Bien que beaucoup de choses aient été glanées sur Jupiter lors de missions spatiales précédentes, de nombreux détails - y compris la quantité d'eau dans l'atmosphère profonde, exactement comment la chaleur s'écoule de l'intérieur et ce qui cause certaines couleurs et motifs dans les nuages ​​- restent un mystère. Le résultat combiné donne un aperçu de la dynamique et de la structure tridimensionnelle de l'atmosphère.

Voir une tache rouge ‘Jack-O-Lantern’

Avec Hubble et Gemini observant Jupiter plus fréquemment pendant la mission Juno, les scientifiques sont également en mesure d'étudier les changements à court terme et les caractéristiques de courte durée comme celles de la Grande Tache Rouge.

Des images de Juno ainsi que des missions précédentes sur Jupiter ont révélé des caractéristiques sombres dans la Grande Tache Rouge qui apparaissent, disparaissent et changent de forme au fil du temps. Il n'était pas clair à partir des images individuelles si celles-ci sont causées par un mystérieux matériau de couleur sombre dans la couche de nuages ​​​​élevés, ou s'il s'agit plutôt de trous dans les nuages ​​​​élevés – des fenêtres dans une couche plus profonde et plus sombre en dessous.

Maintenant, avec la possibilité de comparer les images en lumière visible de Hubble avec les images infrarouges thermiques de Gemini capturées à quelques heures d'intervalle, il est possible de répondre à la question. Les régions sombres en lumière visible sont très lumineuses en infrarouge, ce qui indique qu'il s'agit en fait de trous dans la couche nuageuse. Dans les régions sans nuages, la chaleur de l'intérieur de Jupiter qui est émise sous forme de lumière infrarouge - sinon bloquée par des nuages ​​de haut niveau - est libre de s'échapper dans l'espace et apparaît donc brillante dans les images Gemini.

"C'est un peu comme une citrouille-lanterne", a déclaré Wong. « Vous voyez une lumière infrarouge brillante provenant de zones sans nuages, mais là où il y a des nuages, il fait vraiment sombre dans l'infrarouge.

Crédit : NASA, ESA et M.H. Wong (UC Berkeley) et son équipe

Les images ci-dessus de la grande tache rouge de Jupiter ont été réalisées à l'aide de données collectées par le télescope spatial Hubble et l'observatoire Gemini le 1er avril 2018. En combinant les observations capturées presque en même temps à partir des deux observatoires différents, les astronomes ont pu déterminer que les éléments sombres de la Grande Tache Rouge sont des trous dans les nuages ​​plutôt que des masses de matière sombre.

En haut à gauche (vue large) et en bas à gauche (détail): L'image de Hubble de la lumière du soleil (longueurs d'onde visibles) se reflétant sur les nuages ​​dans l'atmosphère de Jupiter montre des caractéristiques sombres dans la Grande Tache Rouge.

En haut à droite: Une image infrarouge thermique de la même zone de Gemini montre la chaleur émise sous forme d'énergie infrarouge.

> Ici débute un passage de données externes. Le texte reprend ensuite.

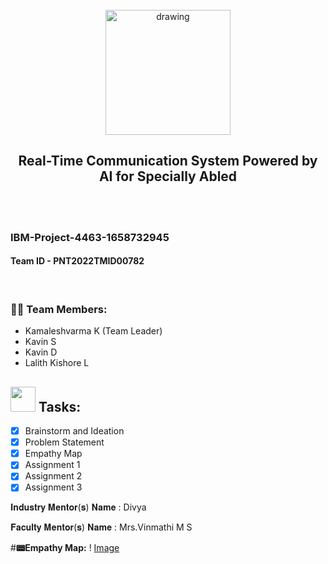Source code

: <br>
<div align="center">
<img src="https://upload.wikimedia.org/wikipedia/commons/5/51/IBM_logo.svg"  align="center" alt="drawing" width="200" />
  <h2 align="center"> Real-Time Communication System Powered by AI for Specially Abled <br></h2>
</div>
<br>

<br> 
 <h3>IBM-Project-4463-1658732945</h3>  
 <h4>Team ID - PNT2022TMID00782</h4>      
    
<br>
  
### :woman_technologist: Team Members:
  
  - Kamaleshvarma K (Team Leader)
  - Kavin S
  - Kavin D
  - Lalith Kishore L
 
 
 
<h2> <img src="https://raw.githubusercontent.com/Tarikul-Islam-Anik/Animated-Fluent-Emojis/master/Emojis/Hand%20gestures/Mechanical%20Arm.png""" width="40px"> Tasks: </h2>
  
- [x] Brainstorm and Ideation <br>
- [x] Problem Statement <br>
- [x] Empathy Map <br>
- [x] Assignment 1 <br>
- [x] Assignment 2  <br>
- [x] Assignment 3  <br>

𝐈𝐧𝐝𝐮𝐬𝐭𝐫𝐲 𝐌𝐞𝐧𝐭𝐨𝐫(𝐬) 𝐍𝐚𝐦𝐞  :  Divya

𝐅𝐚𝐜𝐮𝐥𝐭𝐲 𝐌𝐞𝐧𝐭𝐨𝐫(𝐬) 𝐍𝐚𝐦𝐞   : Mrs.Vinmathi M S

#**📟Empathy Map:**
! [Image](https://github.com/IBM-EPBL/IBM-Project-4463-1658732945/blob/main/ideation%20phase/Empathy%20Map%20Canvas.pdf)
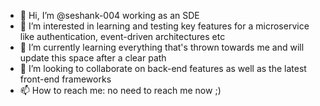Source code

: - 👋 Hi, I’m @seshank-004 working as an SDE
- 👀 I’m interested in learning and testing key features for a microservice like authentication, event-driven architectures etc
- 🌱 I’m currently learning everything that's thrown towards me and will update this space after a clear path
- 💞️ I’m looking to collaborate on back-end features as well as the latest front-end frameworks 
- 📫 How to reach me: no need to reach me now ;)

<!---
seshank-004/seshank-004 is a ✨ special ✨ repository because its `README.md` (this file) appears on your GitHub profile.
You can click the Preview link to take a look at your changes.
--->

Les nuages ​​​​superposés froids apparaissent comme des régions sombres, mais les éclaircies dans les nuages ​​permettent aux émissions infrarouges lumineuses de s'échapper des couches plus chaudes en dessous.

Milieu inférieur: Une image ultraviolette de Hubble montre la lumière du soleil dispersée par les brumes au-dessus de la Grande Tache Rouge. La grande tache rouge apparaît rouge en lumière visible car ces brumes absorbent les longueurs d'onde bleues. Les données de Hubble montrent que les brumes continuent d'être absorbées même à des longueurs d'onde ultraviolettes plus courtes.

En bas à droite: Un composite multi-longueurs d'onde des données de Hubble et Gemini montre la lumière visible en bleu et l'infrarouge thermique en rouge. The combined observations show that areas that are bright in infrared are clearings or places where there is less cloud cover blocking heat from the interior.

The Hubble and Gemini observations were made to provide a wide-view context for Juno’s 12th pass (Perijove 12).

Hubble and Gemini as Jovian Weather Trackers

The regular imaging of Jupiter by Hubble and Gemini in support of the Juno mission is proving valuable in studies of many other weather phenomena as well, including changes in wind patterns, characteristics of atmospheric waves and the circulation of various gases in the atmosphere.

Hubble and Gemini can monitor the planet as a whole, providing real-time base maps in multiple wavelengths for reference for Juno’s measurements in the same way that Earth-observing weather satellites provide context for NOAA’s high-flying Hurricane Hunters.

“Because we now routinely have these high-resolution views from a couple of different observatories and wavelengths, we are learning so much more about Jupiter’s weather,” explained Simon. “This is our equivalent of a weather satellite. We can finally start looking at weather cycles.”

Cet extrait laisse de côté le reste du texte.